Aos poucos, empresas e órgãos públicos adaptam instalações para garantir acesso de portadores de deficiências

Projetos abrem caminhos para deficientes

AURELIANO BIANCARELLI
DA REPORTAGEM LOCAL

Para quem não escuta, quem não enxerga, quem não anda ou caminha com dificuldade, São Paulo é mais que uma selva de pedra. Para esses, a cidade é um cipoal de barreiras que dificulta ou impede qualquer movimento.
Pelo censo de 2000, o número de pessoas portadoras de deficiência em São Paulo chega a 1 milhão. No Brasil todo, são 24,5 milhões, ou 14,5% da população.
Ninguém sabe ao certo quantos se movimentam em cadeira de rodas ou só caminham tateando o chão com uma bengala.
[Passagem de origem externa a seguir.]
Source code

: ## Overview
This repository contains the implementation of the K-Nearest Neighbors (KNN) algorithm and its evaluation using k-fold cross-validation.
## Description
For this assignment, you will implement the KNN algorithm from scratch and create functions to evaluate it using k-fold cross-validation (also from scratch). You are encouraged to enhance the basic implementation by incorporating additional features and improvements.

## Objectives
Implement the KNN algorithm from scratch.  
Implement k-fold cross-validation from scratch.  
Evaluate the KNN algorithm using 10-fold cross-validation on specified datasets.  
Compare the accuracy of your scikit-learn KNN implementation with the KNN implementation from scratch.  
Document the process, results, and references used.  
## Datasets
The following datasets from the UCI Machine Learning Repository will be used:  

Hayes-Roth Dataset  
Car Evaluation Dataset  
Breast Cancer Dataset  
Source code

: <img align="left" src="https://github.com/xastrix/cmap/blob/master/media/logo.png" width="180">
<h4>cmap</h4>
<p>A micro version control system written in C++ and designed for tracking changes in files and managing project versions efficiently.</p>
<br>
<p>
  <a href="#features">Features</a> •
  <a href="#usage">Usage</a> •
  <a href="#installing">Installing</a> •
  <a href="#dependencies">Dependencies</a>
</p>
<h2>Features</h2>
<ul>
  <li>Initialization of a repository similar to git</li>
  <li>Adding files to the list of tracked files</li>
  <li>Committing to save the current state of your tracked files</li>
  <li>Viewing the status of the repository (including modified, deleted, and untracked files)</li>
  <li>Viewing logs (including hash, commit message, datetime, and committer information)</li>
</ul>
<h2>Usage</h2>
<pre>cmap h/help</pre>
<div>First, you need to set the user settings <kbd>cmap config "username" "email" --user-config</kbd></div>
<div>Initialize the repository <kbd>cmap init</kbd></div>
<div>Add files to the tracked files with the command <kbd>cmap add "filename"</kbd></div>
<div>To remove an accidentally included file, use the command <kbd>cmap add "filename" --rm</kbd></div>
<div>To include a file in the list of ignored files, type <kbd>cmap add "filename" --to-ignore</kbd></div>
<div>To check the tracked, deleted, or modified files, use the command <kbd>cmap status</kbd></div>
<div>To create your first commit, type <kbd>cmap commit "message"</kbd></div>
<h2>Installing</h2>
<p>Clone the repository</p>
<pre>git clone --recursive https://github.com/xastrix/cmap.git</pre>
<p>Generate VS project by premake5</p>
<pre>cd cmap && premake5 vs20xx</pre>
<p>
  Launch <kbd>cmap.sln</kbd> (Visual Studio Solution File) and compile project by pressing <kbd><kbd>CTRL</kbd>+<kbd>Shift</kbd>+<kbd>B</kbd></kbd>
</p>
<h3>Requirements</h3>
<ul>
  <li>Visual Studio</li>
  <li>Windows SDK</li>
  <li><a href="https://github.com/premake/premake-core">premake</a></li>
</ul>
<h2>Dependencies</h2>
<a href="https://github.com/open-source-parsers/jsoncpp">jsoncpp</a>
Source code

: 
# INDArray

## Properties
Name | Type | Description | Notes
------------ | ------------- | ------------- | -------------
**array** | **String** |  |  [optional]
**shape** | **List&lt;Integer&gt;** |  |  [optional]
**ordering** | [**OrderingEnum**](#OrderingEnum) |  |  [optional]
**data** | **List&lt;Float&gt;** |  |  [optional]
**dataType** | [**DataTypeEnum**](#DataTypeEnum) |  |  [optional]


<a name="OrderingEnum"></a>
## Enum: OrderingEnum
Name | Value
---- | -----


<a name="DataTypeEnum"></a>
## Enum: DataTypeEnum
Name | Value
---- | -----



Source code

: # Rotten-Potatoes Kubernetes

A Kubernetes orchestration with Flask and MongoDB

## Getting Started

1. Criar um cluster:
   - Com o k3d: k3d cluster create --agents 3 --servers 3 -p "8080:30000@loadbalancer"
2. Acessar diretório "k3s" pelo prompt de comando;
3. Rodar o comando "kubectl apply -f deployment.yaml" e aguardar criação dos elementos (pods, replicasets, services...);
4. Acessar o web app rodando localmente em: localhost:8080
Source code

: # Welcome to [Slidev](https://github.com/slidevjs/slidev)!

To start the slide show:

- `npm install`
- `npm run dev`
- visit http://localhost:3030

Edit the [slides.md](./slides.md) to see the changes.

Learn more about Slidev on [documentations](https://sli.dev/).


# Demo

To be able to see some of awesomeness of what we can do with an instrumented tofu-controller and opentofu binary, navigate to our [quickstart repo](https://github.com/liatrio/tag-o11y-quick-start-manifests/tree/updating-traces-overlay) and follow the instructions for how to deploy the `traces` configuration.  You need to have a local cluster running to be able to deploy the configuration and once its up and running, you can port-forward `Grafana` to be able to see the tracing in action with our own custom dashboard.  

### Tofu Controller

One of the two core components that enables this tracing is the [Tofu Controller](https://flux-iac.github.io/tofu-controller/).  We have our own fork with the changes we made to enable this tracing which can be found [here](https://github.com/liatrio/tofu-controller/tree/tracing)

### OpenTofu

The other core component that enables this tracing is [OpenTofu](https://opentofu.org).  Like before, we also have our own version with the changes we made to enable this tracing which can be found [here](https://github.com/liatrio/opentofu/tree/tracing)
Pelo censo, 26% dos portadores de necessidades especiais têm deficiência física ou motora, e 48% apresentam dificuldade para enxergar.
Numa cidade como São Paulo, seriam, no mínimo, 400 mil cadeirantes e outro tanto de cegos.
Quem percorre a cidade, no entanto, nem percebe que eles existem, tão poucos os que se arriscam a sair às ruas. Cerca de 70% -na estimativa de alguns especialistas- permanecem ou são mantidos no interior de suas casas, longe dos olhos do público e das ameaças da cidade.
Este é o cenário atual e desalentador para as PPDs, pessoas portadoras de deficiência. A notícia é que algumas grandes empresas e administrações públicas estão tomando iniciativas para incluir o "consumidor" deficiente.
"É uma combinação de cidadania e interesse no mercado", diz Andrea Schwarz, 27, há cinco em cadeira de rodas. Vítima repentina de uma paraplegia (má formação congênita da medula), ela se viu de repente numa cadeira de rodas. "Tínhamos acabado de fazer uma viagem de mochileiros pela Europa e, de volta, na praia, Andrea começou a sentir as pernas dormentes", relata o então namorado, Jaques Haber.
Alguns dias depois, estava paralisada. A cidade transformou-se então numa imensa barreira, Andrea se recorda. Ela era a mesma, tinha as mesmas vontades, mas a cidade já não permitia que visitasse os amigos ou fosse a seus bares preferidos. Os dois, hoje casados, passaram a se dedicar ao assunto e montaram um escritório para assessorar empresas.
Ela, fonoaudióloga, ele publicitário, escreveram juntos o "Guia São Paulo Adaptado" (Editora Rosa dos Ventos), para pessoas portadoras de necessidades especiais. Visitaram cerca de mil estabelecimentos, de bares a motéis. Selecionaram 400 "entre os menos ruins". O escritório assessora várias empresas, entre elas a Febraban (Federação Brasileira dos Bancos) e o Pão de Açúcar.
"As empresas estão se tornando mais abertas e sensíveis a essa questão", diz a arquiteta e deficiente Silvana Serafino Cambiaghi, que representa a Secretaria das Subprefeituras dentro da CPA (Comissão Permanente de Acessibilidade). A CPA está ligada à Secretaria Municipal da Habitação e vem produzindo uma série de publicações que orientam o construtor, os empresários, o deficiente e o cidadão comum.
Cambiaghi lembra prefeituras como a de Santos, que criou espaços acessíveis em toda a sua orla, permitindo o acesso de cadeirantes, e pôs piso tátil para deficientes visuais. São Paulo, que precisa de 50 mil guias rebaixadas e só tem 9.300, fez um convênio com a Associação Brasileira de Cimento Portland para instalar outras 5.000 rampas pré-moldadas, mais baratas, práticas e resistentes.
"Empresas que querem exportar estão valorizando o "desenho universal", dando a seus produtos formas que facilitam o uso de todas as pessoas, incluindo as portadoras de necessidades especiais", diz. Assim, um telefone terá os números em braile e uma luz que alertará deficientes auditivos.

Loja para cegos
Várias empresas vêm fazendo adaptações para esse "nicho" de mercado. O Pão de Açúcar já fez mudanças em sete de suas lojas e vai inaugurar, no meio do ano, uma especialmente preparada para deficientes visuais. Segundo Adriana Schwarz, um piso tátil conduzirá o deficiente até uma recepção onde receberá um walkman. "Uma gravação vai indicando onde o cliente está e quais produtos estão naquela gôndola, exatamente como se faz nos museus europeus", diz Schwarz. Vários fabricantes já escrevem em braile em suas embalagens. Alguns supermercados já mantêm os produtos ao alcance dos cadeirantes, e outros colocam funcionários para auxiliar deficientes.